Stephen Hough essentially competes with himself in his new recordings of both Brahms piano concertos. On the plus side, Hyperion’s sonics capture a wider dynamic range and closer perspective in comparison with the pianist’s late-1990s Virgin Classics versions. The interpretations also have evolved, if not consistently for the better.
For example, the D minor concerto’s outer movements often lack the earlier versions’ fire and textural transparency. Notice Hough’s slightly heavier touch in the first-movement development and his more exaggerated detached articulation in the Rondo’s main theme; or notice conductor Mark Wigglesworth’s relatively listless treatment of the same movement’s fugato alongside Andrew Davis’ altogether lighter, more differentiated reading, and you’ll hear what I mean.
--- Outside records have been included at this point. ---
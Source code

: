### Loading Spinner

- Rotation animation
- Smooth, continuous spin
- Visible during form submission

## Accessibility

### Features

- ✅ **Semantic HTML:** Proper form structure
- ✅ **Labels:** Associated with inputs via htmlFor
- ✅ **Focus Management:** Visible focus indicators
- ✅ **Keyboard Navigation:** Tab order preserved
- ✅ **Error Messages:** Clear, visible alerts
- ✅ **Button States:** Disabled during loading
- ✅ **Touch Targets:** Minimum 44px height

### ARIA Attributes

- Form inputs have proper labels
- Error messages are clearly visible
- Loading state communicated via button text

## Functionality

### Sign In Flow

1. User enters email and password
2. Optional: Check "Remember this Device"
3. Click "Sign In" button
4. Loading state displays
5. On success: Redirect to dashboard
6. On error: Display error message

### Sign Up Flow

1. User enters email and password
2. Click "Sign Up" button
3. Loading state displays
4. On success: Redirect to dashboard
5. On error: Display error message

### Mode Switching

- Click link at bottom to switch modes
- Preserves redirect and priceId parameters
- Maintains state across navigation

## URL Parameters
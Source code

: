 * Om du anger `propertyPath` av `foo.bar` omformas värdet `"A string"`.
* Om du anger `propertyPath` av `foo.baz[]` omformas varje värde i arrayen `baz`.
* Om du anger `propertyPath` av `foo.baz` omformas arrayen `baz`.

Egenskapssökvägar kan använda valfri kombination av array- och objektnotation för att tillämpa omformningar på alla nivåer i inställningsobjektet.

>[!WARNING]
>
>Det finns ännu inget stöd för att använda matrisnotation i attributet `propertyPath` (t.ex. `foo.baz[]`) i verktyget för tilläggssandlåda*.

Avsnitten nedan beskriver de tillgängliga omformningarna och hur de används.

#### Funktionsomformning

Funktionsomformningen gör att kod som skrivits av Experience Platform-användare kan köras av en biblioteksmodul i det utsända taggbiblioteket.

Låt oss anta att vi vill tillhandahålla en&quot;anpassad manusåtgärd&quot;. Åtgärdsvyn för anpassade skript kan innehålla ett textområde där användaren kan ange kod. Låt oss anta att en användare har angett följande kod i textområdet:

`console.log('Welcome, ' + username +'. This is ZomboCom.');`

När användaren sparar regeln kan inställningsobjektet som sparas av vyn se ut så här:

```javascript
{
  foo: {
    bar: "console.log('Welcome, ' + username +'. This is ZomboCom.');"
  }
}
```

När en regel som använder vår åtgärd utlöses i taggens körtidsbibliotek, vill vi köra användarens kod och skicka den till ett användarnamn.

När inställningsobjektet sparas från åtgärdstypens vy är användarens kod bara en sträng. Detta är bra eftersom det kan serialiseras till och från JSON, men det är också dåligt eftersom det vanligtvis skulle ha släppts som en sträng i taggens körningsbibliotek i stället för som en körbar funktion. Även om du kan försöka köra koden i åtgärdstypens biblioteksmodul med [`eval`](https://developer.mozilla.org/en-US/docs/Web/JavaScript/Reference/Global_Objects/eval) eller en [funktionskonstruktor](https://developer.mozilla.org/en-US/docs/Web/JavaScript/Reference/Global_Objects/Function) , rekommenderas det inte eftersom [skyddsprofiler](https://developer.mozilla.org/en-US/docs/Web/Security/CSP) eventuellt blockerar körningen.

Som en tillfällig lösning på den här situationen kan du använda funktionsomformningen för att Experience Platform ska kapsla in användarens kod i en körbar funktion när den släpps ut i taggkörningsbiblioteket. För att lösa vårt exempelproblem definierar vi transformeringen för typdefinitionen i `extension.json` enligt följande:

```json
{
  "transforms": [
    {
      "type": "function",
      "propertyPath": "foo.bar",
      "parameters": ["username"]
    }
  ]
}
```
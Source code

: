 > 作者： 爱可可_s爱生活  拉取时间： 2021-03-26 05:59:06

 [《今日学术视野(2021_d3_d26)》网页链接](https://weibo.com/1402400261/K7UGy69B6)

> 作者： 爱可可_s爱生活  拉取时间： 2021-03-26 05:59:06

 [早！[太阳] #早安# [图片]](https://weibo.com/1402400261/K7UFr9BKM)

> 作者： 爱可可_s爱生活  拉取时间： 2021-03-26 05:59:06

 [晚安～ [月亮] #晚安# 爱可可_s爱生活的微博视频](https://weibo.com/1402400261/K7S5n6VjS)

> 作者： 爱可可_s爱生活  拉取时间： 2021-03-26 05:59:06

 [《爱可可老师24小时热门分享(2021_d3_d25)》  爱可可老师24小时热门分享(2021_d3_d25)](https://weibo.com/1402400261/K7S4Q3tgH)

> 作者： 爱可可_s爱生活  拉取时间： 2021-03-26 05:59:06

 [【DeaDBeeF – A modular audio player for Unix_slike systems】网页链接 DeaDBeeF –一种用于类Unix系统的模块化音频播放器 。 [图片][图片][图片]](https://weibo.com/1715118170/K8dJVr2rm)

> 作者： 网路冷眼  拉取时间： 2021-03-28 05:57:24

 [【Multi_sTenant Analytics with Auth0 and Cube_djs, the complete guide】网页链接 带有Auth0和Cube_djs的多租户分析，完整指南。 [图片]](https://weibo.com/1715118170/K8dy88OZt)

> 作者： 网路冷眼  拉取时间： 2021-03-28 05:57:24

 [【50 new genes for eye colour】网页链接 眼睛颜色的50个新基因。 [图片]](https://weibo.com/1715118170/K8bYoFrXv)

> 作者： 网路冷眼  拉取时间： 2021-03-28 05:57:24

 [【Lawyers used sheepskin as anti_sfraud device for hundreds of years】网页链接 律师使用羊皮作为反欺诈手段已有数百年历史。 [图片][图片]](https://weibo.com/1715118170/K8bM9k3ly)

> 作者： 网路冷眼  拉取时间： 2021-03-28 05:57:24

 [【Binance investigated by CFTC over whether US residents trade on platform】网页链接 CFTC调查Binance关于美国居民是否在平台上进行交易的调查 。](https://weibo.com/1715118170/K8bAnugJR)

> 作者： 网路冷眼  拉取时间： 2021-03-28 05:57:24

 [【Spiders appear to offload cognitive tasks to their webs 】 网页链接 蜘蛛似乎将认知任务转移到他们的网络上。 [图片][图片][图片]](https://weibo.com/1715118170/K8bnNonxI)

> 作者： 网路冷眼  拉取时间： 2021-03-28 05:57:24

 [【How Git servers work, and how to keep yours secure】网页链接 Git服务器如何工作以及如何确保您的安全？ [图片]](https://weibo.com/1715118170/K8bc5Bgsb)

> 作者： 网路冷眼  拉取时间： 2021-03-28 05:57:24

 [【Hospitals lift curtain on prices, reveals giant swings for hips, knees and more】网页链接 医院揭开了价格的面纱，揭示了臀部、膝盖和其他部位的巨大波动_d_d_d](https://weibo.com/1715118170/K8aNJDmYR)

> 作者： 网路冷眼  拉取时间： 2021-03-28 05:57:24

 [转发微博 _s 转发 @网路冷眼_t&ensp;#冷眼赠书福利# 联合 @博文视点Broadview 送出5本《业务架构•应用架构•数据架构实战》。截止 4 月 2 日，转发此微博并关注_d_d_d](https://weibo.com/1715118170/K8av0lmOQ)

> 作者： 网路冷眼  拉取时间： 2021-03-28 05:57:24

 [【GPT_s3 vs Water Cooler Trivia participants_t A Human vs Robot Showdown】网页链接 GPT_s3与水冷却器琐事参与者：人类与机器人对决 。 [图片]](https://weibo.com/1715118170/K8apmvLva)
In the Adagio, however, Hough generates more polyphonic tension between the hands, favoring less uniformly suave and tapered phrasing this time around. Furthermore, Hyperion’s wider dynamic range and close-up detail sometimes works to the orchestra’s advantage, allowing ordinarily hard-to-record passages to emerge with uncommon clarity, such as the marcato motive that passes between the two horns, the violas, the second violins, and first violins in the D minor concerto’s first movement (measure 192).
Hough still employs liberal accelerandos and ritardandos throughout the B-flat concerto, albeit now with more expressive economy and cohesion. The slow movement’s minor-key climax and the Scherzo’s coda take on a forward moving urgency absent from the earlier recording, although the Mozarteum orchestra’s minimum string vibrato policy yields threadbare, lackluster results when sustained strength is required. Listen to the first appearance of the Scherzo’s unison A minor theme, which sounds so reticent in relation to the BBC Symphony’s vibrant string section. Nor do the horn and string exchanges just before the Allegretto grazioso’s coda match the Dallas Symphony’s timbral profile under Andrew Litton, with soloist Marc-André Hamelin, also on Hyperion. In sum, I prefer Hough’s earlier Brahms D minor, his newer B-flat major, and our reference versions’ more equitable soloist/conductor/orchestra collaborations.